EXERCISE OBJECTIVE: Retype the opening lines of the listing below, ending with the line that contains "- [이벤트](#events)", and leave out any pictures.

EXTRACTED DATA:
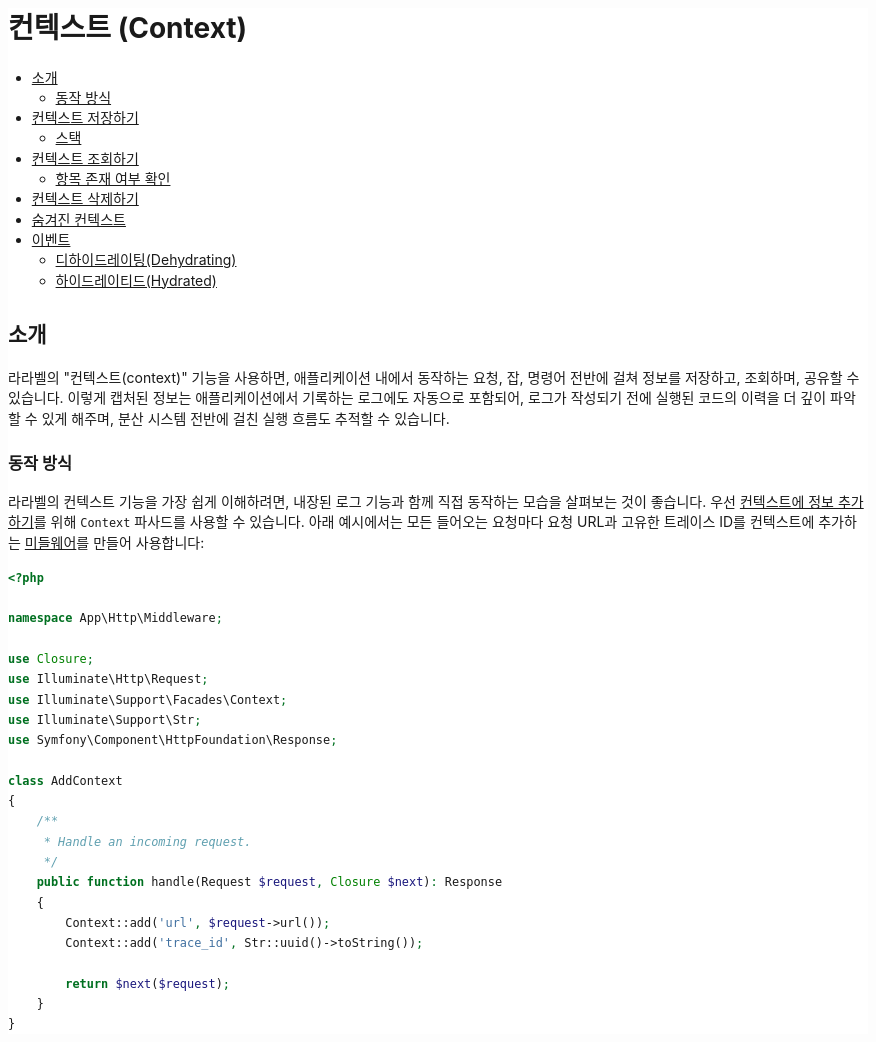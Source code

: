 # 컨텍스트 (Context)

- [소개](#introduction)
    - [동작 방식](#how-it-works)
- [컨텍스트 저장하기](#capturing-context)
    - [스택](#stacks)
- [컨텍스트 조회하기](#retrieving-context)
    - [항목 존재 여부 확인](#determining-item-existence)
- [컨텍스트 삭제하기](#removing-context)
- [숨겨진 컨텍스트](#hidden-context)
- [이벤트](#events)
    - [디하이드레이팅(Dehydrating)](#dehydrating)
    - [하이드레이티드(Hydrated)](#hydrated)

<a name="introduction"></a>
## 소개

라라벨의 "컨텍스트(context)" 기능을 사용하면, 애플리케이션 내에서 동작하는 요청, 잡, 명령어 전반에 걸쳐 정보를 저장하고, 조회하며, 공유할 수 있습니다. 이렇게 캡처된 정보는 애플리케이션에서 기록하는 로그에도 자동으로 포함되어, 로그가 작성되기 전에 실행된 코드의 이력을 더 깊이 파악할 수 있게 해주며, 분산 시스템 전반에 걸친 실행 흐름도 추적할 수 있습니다.

<a name="how-it-works"></a>
### 동작 방식

라라벨의 컨텍스트 기능을 가장 쉽게 이해하려면, 내장된 로그 기능과 함께 직접 동작하는 모습을 살펴보는 것이 좋습니다. 우선 [컨텍스트에 정보 추가하기](#capturing-context)를 위해 `Context` 파사드를 사용할 수 있습니다. 아래 예시에서는 모든 들어오는 요청마다 요청 URL과 고유한 트레이스 ID를 컨텍스트에 추가하는 [미들웨어](/docs/12.x/middleware)를 만들어 사용합니다:

```php
<?php

namespace App\Http\Middleware;

use Closure;
use Illuminate\Http\Request;
use Illuminate\Support\Facades\Context;
use Illuminate\Support\Str;
use Symfony\Component\HttpFoundation\Response;

class AddContext
{
    /**
     * Handle an incoming request.
     */
    public function handle(Request $request, Closure $next): Response
    {
        Context::add('url', $request->url());
        Context::add('trace_id', Str::uuid()->toString());

        return $next($request);
    }
}
```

EXPECTED ANSWER:
Source code

: # 컨텍스트 (Context)

- [소개](#introduction)
    - [동작 방식](#how-it-works)
- [컨텍스트 저장하기](#capturing-context)
    - [스택](#stacks)
- [컨텍스트 조회하기](#retrieving-context)
    - [항목 존재 여부 확인](#determining-item-existence)
- [컨텍스트 삭제하기](#removing-context)
- [숨겨진 컨텍스트](#hidden-context)
- [이벤트](#events)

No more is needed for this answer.